There are three (3) main reasons why that is the case.

A Common Data Format

Let me ask a dumb question: Do you remember 9/11?

Of course you do. And the United States has been in a state of war on terrorism every since.

I point that out because intelligence sharing (read common data format) was identified as a reason why the 9/11 attacks weren’t stopped and has been a high priority to solve since then.

Think about that: Reason why the attacks weren’t stopped and a high priority to correct.
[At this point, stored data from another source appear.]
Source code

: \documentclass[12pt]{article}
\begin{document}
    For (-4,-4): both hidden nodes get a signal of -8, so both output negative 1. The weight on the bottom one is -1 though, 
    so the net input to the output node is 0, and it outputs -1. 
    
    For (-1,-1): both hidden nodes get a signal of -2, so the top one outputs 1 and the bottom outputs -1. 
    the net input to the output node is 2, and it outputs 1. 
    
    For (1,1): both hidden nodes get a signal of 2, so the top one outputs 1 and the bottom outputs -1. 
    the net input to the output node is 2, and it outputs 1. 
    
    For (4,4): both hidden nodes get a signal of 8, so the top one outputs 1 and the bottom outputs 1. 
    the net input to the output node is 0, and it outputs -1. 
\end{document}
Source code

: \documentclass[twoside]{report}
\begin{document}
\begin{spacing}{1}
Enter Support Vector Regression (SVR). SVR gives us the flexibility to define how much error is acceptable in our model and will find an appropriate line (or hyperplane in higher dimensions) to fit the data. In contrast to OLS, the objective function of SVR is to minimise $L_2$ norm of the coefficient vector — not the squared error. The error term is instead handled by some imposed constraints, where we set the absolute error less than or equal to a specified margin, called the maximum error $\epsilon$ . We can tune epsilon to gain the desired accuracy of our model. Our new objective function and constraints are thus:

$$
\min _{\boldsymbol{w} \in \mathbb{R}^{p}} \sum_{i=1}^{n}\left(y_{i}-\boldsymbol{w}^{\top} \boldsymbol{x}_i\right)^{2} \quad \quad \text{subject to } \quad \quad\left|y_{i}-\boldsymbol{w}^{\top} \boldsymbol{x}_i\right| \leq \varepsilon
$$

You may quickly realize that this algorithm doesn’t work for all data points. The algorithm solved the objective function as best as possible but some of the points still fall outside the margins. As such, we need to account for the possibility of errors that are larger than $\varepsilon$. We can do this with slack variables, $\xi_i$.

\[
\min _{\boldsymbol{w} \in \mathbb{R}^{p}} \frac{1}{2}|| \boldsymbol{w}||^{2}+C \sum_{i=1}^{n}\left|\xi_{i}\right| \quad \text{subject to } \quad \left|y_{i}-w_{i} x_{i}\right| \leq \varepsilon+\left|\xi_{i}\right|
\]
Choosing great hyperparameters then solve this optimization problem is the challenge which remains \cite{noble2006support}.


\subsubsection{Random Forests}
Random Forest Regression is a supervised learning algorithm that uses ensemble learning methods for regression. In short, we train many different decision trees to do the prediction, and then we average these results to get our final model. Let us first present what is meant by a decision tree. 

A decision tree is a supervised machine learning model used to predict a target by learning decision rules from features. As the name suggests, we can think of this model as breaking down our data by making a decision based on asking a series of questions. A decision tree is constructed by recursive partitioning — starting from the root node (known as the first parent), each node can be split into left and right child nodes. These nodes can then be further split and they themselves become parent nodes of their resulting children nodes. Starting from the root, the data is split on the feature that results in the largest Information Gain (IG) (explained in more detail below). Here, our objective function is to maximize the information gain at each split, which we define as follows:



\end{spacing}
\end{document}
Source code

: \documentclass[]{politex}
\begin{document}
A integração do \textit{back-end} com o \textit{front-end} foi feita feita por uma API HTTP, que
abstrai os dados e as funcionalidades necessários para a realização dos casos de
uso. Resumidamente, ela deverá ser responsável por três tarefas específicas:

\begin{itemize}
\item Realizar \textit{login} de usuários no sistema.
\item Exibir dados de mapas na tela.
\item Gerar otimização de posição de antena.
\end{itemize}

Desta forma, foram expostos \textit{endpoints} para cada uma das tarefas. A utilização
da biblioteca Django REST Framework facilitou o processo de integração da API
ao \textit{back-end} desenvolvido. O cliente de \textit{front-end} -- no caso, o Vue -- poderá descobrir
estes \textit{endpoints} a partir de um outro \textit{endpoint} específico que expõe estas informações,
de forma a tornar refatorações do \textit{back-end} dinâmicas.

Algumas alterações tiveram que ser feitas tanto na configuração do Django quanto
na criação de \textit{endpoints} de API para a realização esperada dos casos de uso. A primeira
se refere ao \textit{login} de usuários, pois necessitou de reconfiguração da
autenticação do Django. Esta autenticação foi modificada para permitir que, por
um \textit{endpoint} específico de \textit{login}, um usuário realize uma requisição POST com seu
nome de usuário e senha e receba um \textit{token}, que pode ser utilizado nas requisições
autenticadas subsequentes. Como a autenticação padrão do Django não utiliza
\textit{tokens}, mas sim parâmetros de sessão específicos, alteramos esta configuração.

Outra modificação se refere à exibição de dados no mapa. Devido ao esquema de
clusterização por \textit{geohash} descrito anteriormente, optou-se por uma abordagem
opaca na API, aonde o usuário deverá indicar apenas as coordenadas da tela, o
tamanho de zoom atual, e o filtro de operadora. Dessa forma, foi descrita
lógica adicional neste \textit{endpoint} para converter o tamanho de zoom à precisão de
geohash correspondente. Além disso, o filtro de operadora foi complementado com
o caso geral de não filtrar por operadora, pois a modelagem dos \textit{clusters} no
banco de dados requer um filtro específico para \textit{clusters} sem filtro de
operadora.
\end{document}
This next September 11th will be the twelfth anniversary of those attacks.

Progress on intelligence sharing: Progress Made and Challenges Remaining in Sharing Terrorism-Related Information which I gloss in Read’em and Weep, along with numerous other GAO reports on intelligence sharing.

The good news is that we are less than five (5) years away from some unknown level of intelligence sharing.

The bad news is that puts us sixteen (16) years after 9/11 with some unknown level of intelligence sharing.

And that is for a subset of the entire Federal government.

A smaller set than will be addressed by the Secretary of the Treasury.

Common data format in a year? Really?

To say nothing of the likelihood of agencies changing the multitude of systems they have in place in a year.

No penalties or bonuses

You can think of this as the proverbial carrot and stick if you like.

What incentive does either the Secretary of the Treasury and/or Federal agencies have to engage in this fool’s errand pursuing a common data format?

In case you have forgotten, both the Secretary of the Treasury and Federal agencies have obligations under their existing missions.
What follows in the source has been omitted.